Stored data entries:
================================

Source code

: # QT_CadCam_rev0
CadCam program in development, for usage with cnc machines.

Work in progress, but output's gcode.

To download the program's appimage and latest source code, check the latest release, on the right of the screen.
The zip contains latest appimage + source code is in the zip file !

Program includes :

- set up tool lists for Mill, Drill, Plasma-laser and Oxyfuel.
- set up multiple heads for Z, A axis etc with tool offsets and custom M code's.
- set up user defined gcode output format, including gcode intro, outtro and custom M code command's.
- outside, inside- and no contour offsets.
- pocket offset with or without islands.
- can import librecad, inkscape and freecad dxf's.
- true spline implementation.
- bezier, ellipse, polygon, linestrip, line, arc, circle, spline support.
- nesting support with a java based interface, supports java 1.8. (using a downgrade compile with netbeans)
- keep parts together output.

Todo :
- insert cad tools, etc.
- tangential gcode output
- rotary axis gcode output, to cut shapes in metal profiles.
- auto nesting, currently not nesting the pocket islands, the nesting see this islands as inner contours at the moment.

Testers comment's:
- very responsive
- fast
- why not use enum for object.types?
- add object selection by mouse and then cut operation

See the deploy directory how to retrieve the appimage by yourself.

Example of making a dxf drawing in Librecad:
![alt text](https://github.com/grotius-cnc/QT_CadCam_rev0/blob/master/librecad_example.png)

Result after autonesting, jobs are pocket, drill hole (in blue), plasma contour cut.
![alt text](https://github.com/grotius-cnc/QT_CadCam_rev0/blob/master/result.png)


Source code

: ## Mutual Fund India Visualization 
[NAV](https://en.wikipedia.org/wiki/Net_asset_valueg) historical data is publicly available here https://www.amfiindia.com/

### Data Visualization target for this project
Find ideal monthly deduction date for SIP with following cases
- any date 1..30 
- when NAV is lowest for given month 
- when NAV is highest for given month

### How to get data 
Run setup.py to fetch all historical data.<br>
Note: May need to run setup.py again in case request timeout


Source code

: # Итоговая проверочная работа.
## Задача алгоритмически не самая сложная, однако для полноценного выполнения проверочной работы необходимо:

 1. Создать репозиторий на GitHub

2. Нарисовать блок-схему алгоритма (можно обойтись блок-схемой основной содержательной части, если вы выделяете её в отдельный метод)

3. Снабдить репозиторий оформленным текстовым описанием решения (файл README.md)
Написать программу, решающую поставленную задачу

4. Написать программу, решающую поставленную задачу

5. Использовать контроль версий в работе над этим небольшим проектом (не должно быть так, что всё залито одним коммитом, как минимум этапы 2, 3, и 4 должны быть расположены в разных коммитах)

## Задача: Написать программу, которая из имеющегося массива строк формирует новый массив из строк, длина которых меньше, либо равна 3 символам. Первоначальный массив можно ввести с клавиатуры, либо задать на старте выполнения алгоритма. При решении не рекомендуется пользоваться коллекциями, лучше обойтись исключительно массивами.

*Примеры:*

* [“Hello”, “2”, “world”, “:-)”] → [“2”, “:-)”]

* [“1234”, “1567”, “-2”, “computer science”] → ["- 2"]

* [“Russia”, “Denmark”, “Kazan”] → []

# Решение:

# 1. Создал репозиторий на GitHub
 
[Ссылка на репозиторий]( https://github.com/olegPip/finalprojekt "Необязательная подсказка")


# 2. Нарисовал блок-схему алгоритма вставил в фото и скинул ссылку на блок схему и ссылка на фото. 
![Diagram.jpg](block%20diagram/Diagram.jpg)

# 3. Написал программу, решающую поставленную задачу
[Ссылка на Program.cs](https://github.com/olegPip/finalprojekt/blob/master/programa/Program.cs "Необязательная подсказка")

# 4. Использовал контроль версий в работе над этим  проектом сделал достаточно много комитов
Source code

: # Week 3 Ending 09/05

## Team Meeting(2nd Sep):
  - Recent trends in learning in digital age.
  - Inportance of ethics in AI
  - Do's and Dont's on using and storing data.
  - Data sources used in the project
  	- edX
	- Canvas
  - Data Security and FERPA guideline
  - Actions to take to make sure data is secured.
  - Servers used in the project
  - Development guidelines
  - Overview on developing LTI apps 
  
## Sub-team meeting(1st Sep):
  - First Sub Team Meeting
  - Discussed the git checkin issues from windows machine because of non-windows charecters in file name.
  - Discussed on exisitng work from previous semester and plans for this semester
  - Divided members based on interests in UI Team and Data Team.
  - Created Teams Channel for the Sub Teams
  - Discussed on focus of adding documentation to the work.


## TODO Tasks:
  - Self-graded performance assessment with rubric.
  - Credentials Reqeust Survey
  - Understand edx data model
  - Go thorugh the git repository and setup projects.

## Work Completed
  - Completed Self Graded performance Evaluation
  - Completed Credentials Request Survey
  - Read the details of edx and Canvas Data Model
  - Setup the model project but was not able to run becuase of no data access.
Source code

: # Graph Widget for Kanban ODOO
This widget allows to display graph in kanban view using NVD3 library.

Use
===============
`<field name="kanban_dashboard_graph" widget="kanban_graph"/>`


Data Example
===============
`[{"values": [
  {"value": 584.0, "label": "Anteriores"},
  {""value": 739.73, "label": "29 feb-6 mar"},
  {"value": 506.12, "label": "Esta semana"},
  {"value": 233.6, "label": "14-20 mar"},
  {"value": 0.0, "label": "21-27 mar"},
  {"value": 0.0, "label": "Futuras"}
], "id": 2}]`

================================

An exact copy of the lines from the one holding "This widget allows" through the end of the data is the whole answer.

Result for this task:
This widget allows to display graph in kanban view using NVD3 library.

Use
===============
`<field name="kanban_dashboard_graph" widget="kanban_graph"/>`


Data Example
===============
`[{"values": [
  {"value": 584.0, "label": "Anteriores"},
  {""value": 739.73, "label": "29 feb-6 mar"},
  {"value": 506.12, "label": "Esta semana"},
  {"value": 233.6, "label": "14-20 mar"},
  {"value": 0.0, "label": "21-27 mar"},
  {"value": 0.0, "label": "Futuras"}
], "id": 2}]`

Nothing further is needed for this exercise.